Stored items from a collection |
********************

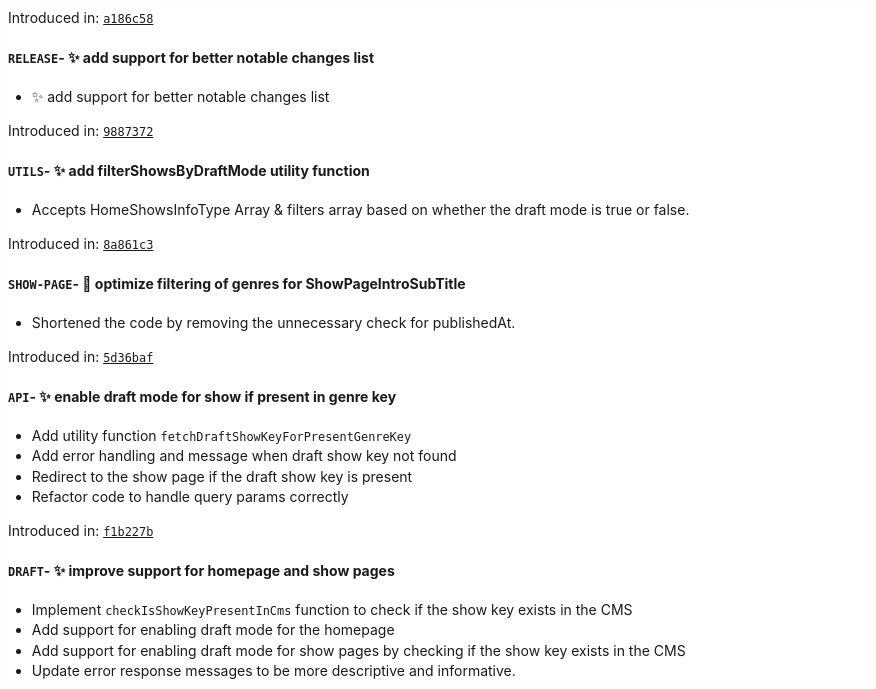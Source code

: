 
Introduced in: [`a186c58`](https://github.com/timelessco/tmdb-nexus-web/commit/a186c58c9971e977c158e000fa25dfd9a1ad8345)





#### `RELEASE`- ✨ add support for better notable changes list

- ✨ add support for better notable changes list


Introduced in: [`9887372`](https://github.com/timelessco/tmdb-nexus-web/commit/9887372fe450998a90135b45a318f2693df6542b)






#### `UTILS`- ✨ add filterShowsByDraftMode utility function

- Accepts HomeShowsInfoType Array & filters array based on whether the draft mode is true or false.


Introduced in: [`8a861c3`](https://github.com/timelessco/tmdb-nexus-web/commit/8a861c3089ab9ad9a363be0e0f3a52145589ce39)




#### `SHOW-PAGE`- 🐛 optimize filtering of genres for ShowPageIntroSubTitle

- Shortened the code by removing the unnecessary check for publishedAt.


Introduced in: [`5d36baf`](https://github.com/timelessco/tmdb-nexus-web/commit/5d36baff691188799d1fadd7add03f518688c589)




#### `API`- ✨ enable draft mode for show if present in genre key

- Add utility function `fetchDraftShowKeyForPresentGenreKey`
- Add error handling and message when draft show key not found
- Redirect to the show page if the draft show key is present
- Refactor code to handle query params correctly


Introduced in: [`f1b227b`](https://github.com/timelessco/tmdb-nexus-web/commit/f1b227b63a1619ffbfb6a7ffdb3bcff23b7c1f21)




#### `DRAFT`- ✨ improve support for homepage and show pages

- Implement `checkIsShowKeyPresentInCms` function to check if the show key exists in the CMS
- Add support for enabling draft mode for the homepage
- Add support for enabling draft mode for show pages by checking if the show key exists in the CMS
- Update error response messages to be more descriptive and informative.
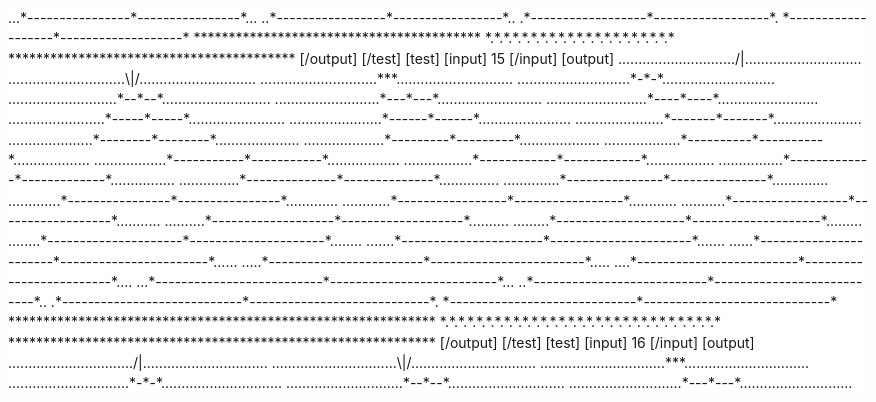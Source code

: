 ...\*----------------\*----------------\*...
..\*-----------------\*-----------------\*..
.\*------------------\*------------------\*.
\*-------------------\*-------------------\*
\*\*\*\*\*\*\*\*\*\*\*\*\*\*\*\*\*\*\*\*\*\*\*\*\*\*\*\*\*\*\*\*\*\*\*\*\*\*\*\*\*
\*.\*.\*.\*.\*.\*.\*.\*.\*.\*.\*.\*.\*.\*.\*.\*.\*.\*.\*.\*.\*
\*\*\*\*\*\*\*\*\*\*\*\*\*\*\*\*\*\*\*\*\*\*\*\*\*\*\*\*\*\*\*\*\*\*\*\*\*\*\*\*\*
[/output]
[/test]
[test]
[input]
15
[/input]
[output]
............................./\|\.............................
.............................\\|/.............................
.............................\*\*\*.............................
............................\*-\*-\*............................
...........................\*--\*--\*...........................
..........................\*---\*---\*..........................
.........................\*----\*----\*.........................
........................\*-----\*-----\*........................
.......................\*------\*------\*.......................
......................\*-------\*-------\*......................
.....................\*--------\*--------\*.....................
....................\*---------\*---------\*....................
...................\*----------\*----------\*...................
..................\*-----------\*-----------\*..................
.................\*------------\*------------\*.................
................\*-------------\*-------------\*................
...............\*--------------\*--------------\*...............
..............\*---------------\*---------------\*..............
.............\*----------------\*----------------\*.............
............\*-----------------\*-----------------\*............
...........\*------------------\*------------------\*...........
..........\*-------------------\*-------------------\*..........
.........\*--------------------\*--------------------\*.........
........\*---------------------\*---------------------\*........
.......\*----------------------\*----------------------\*.......
......\*-----------------------\*-----------------------\*......
.....\*------------------------\*------------------------\*.....
....\*-------------------------\*-------------------------\*....
...\*--------------------------\*--------------------------\*...
..\*---------------------------\*---------------------------\*..
.\*----------------------------\*----------------------------\*.
\*-----------------------------\*-----------------------------\*
\*\*\*\*\*\*\*\*\*\*\*\*\*\*\*\*\*\*\*\*\*\*\*\*\*\*\*\*\*\*\*\*\*\*\*\*\*\*\*\*\*\*\*\*\*\*\*\*\*\*\*\*\*\*\*\*\*\*\*\*\*
\*.\*.\*.\*.\*.\*.\*.\*.\*.\*.\*.\*.\*.\*.\*.\*.\*.\*.\*.\*.\*.\*.\*.\*.\*.\*.\*.\*.\*.\*.\*
\*\*\*\*\*\*\*\*\*\*\*\*\*\*\*\*\*\*\*\*\*\*\*\*\*\*\*\*\*\*\*\*\*\*\*\*\*\*\*\*\*\*\*\*\*\*\*\*\*\*\*\*\*\*\*\*\*\*\*\*\*
[/output]
[/test]
[test]
[input]
16
[/input]
[output]
.............................../\|\...............................
...............................\\|/...............................
...............................\*\*\*...............................
..............................\*-\*-\*..............................
.............................\*--\*--\*.............................
............................\*---\*---\*............................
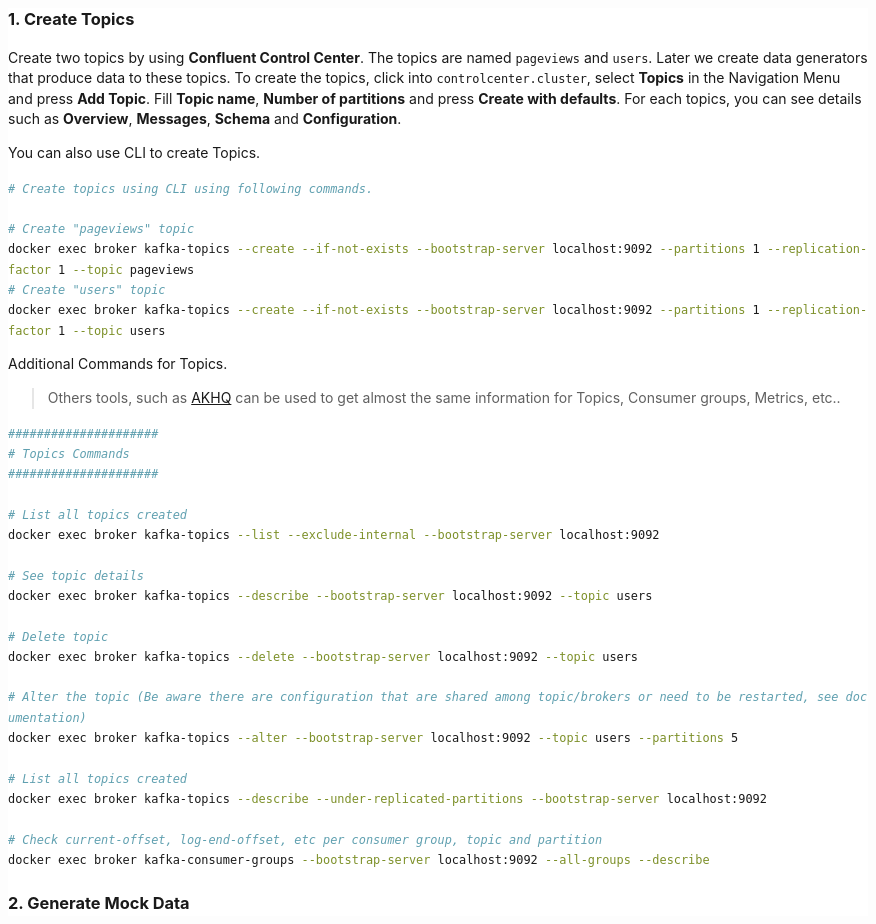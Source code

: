 ### 1. Create Topics

Create two topics by using **Confluent Control Center**. The topics are named `pageviews` and `users`. Later we create data generators that produce data to these topics. To create the topics, click into `controlcenter.cluster`, select **Topics** in the Navigation Menu and press **Add Topic**. Fill **Topic name**, **Number of partitions** and press **Create with defaults**. For each topics, you can see details such as **Overview**, **Messages**, **Schema** and **Configuration**.

You can also use CLI to create Topics.

```bash
# Create topics using CLI using following commands.

# Create "pageviews" topic
docker exec broker kafka-topics --create --if-not-exists --bootstrap-server localhost:9092 --partitions 1 --replication-factor 1 --topic pageviews
# Create "users" topic
docker exec broker kafka-topics --create --if-not-exists --bootstrap-server localhost:9092 --partitions 1 --replication-factor 1 --topic users
```

Additional Commands for Topics.

> Others tools, such as [AKHQ](https://github.com/tchiotludo/akhq) can be used to get almost the same information for Topics, Consumer groups, Metrics, etc..

```bash
#####################
# Topics Commands
#####################

# List all topics created
docker exec broker kafka-topics --list --exclude-internal --bootstrap-server localhost:9092

# See topic details
docker exec broker kafka-topics --describe --bootstrap-server localhost:9092 --topic users

# Delete topic
docker exec broker kafka-topics --delete --bootstrap-server localhost:9092 --topic users

# Alter the topic (Be aware there are configuration that are shared among topic/brokers or need to be restarted, see documentation)
docker exec broker kafka-topics --alter --bootstrap-server localhost:9092 --topic users --partitions 5

# List all topics created
docker exec broker kafka-topics --describe --under-replicated-partitions --bootstrap-server localhost:9092

# Check current-offset, log-end-offset, etc per consumer group, topic and partition
docker exec broker kafka-consumer-groups --bootstrap-server localhost:9092 --all-groups --describe
```

### 2. Generate Mock Data
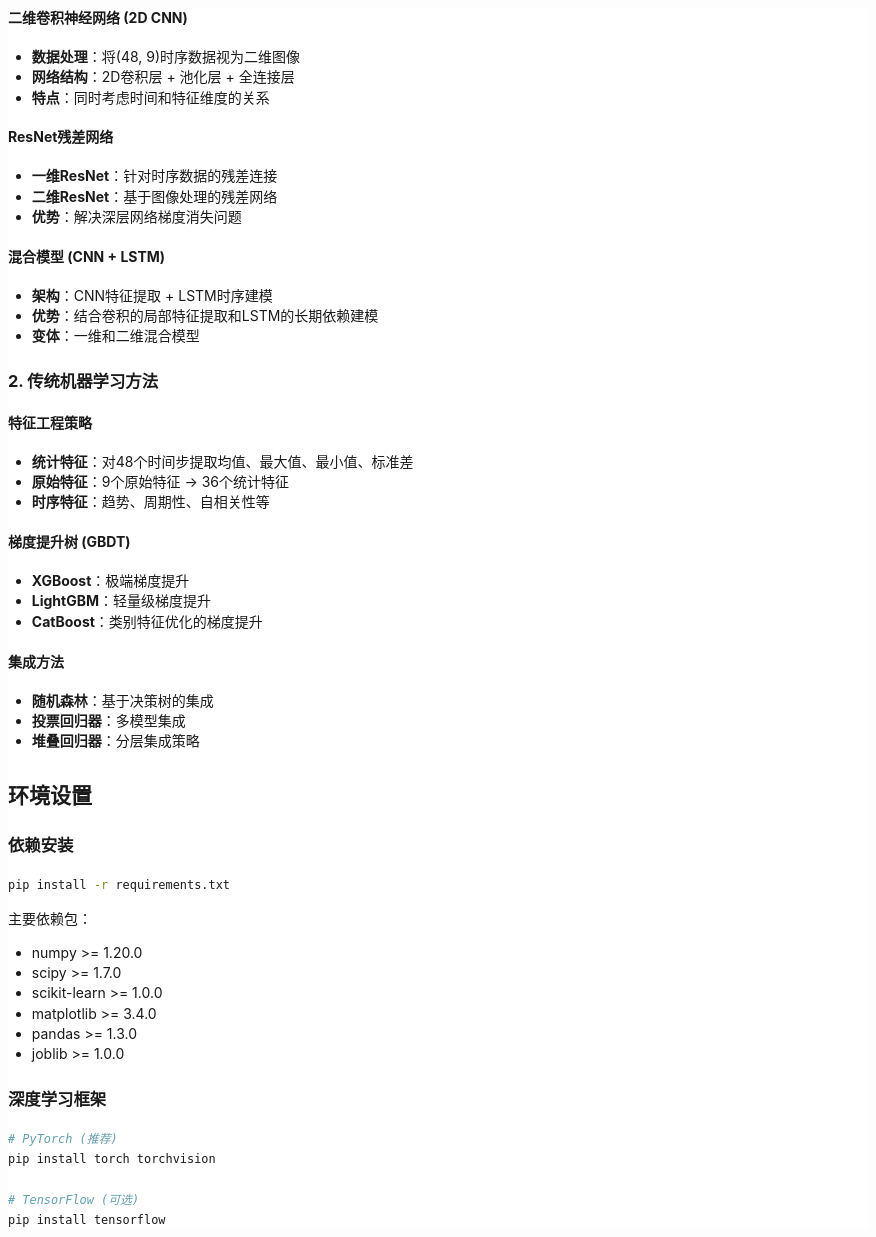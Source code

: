 #### 二维卷积神经网络 (2D CNN)
- **数据处理**：将(48, 9)时序数据视为二维图像
- **网络结构**：2D卷积层 + 池化层 + 全连接层
- **特点**：同时考虑时间和特征维度的关系

#### ResNet残差网络
- **一维ResNet**：针对时序数据的残差连接
- **二维ResNet**：基于图像处理的残差网络
- **优势**：解决深层网络梯度消失问题

#### 混合模型 (CNN + LSTM)
- **架构**：CNN特征提取 + LSTM时序建模
- **优势**：结合卷积的局部特征提取和LSTM的长期依赖建模
- **变体**：一维和二维混合模型

### 2. 传统机器学习方法

#### 特征工程策略
- **统计特征**：对48个时间步提取均值、最大值、最小值、标准差
- **原始特征**：9个原始特征 → 36个统计特征
- **时序特征**：趋势、周期性、自相关性等

#### 梯度提升树 (GBDT)
- **XGBoost**：极端梯度提升
- **LightGBM**：轻量级梯度提升
- **CatBoost**：类别特征优化的梯度提升

#### 集成方法
- **随机森林**：基于决策树的集成
- **投票回归器**：多模型集成
- **堆叠回归器**：分层集成策略

## 环境设置

### 依赖安装

```bash
pip install -r requirements.txt
```

主要依赖包：
- numpy >= 1.20.0
- scipy >= 1.7.0
- scikit-learn >= 1.0.0
- matplotlib >= 3.4.0
- pandas >= 1.3.0
- joblib >= 1.0.0

### 深度学习框架

```bash
# PyTorch (推荐)
pip install torch torchvision

# TensorFlow (可选)
pip install tensorflow
```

********************

Exercise description | Supply only the number of lines above in which "replication" occurs.

Response | 2